Plain-text document sources
▬▬▬▬▬▬▬▬▬▬

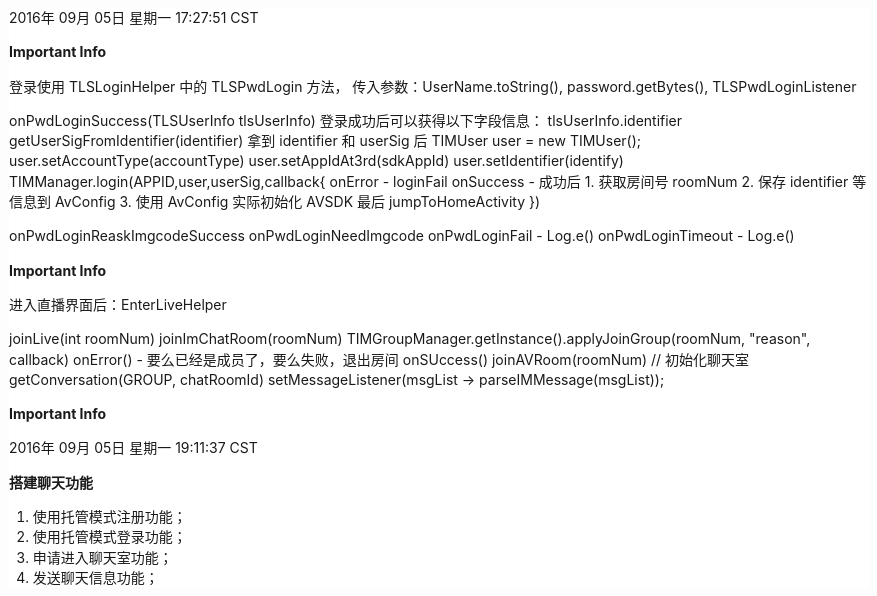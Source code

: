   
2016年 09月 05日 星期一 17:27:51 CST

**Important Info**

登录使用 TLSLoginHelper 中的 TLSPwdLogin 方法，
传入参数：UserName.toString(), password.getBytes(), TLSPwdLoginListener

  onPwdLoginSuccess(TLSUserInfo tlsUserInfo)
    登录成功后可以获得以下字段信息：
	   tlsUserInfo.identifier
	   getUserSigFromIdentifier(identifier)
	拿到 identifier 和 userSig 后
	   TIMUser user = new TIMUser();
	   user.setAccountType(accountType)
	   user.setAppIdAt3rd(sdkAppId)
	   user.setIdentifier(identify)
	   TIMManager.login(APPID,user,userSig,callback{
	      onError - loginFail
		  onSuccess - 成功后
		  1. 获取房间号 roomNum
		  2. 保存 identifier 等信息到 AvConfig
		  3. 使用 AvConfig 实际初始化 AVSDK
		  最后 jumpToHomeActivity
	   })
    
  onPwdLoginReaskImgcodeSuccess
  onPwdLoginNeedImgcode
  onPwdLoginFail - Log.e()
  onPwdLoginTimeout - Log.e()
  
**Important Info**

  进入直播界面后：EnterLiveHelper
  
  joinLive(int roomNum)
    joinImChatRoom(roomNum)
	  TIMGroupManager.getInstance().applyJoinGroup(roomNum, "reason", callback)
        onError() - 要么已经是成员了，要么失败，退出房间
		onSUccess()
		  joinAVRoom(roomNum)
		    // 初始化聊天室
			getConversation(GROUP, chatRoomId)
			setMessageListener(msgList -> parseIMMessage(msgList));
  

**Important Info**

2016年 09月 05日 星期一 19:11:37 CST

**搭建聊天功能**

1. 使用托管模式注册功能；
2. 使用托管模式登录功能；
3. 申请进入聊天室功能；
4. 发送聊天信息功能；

▬▬▬▬▬▬▬▬▬▬

§ **PROBLEM TO WORK ON**: Whenever the string "tlsUserInfo" shows up in a line of the entries, copy that line.

§ **RESULT OF THE TASK**:
  onPwdLoginSuccess(TLSUserInfo tlsUserInfo)
	   tlsUserInfo.identifier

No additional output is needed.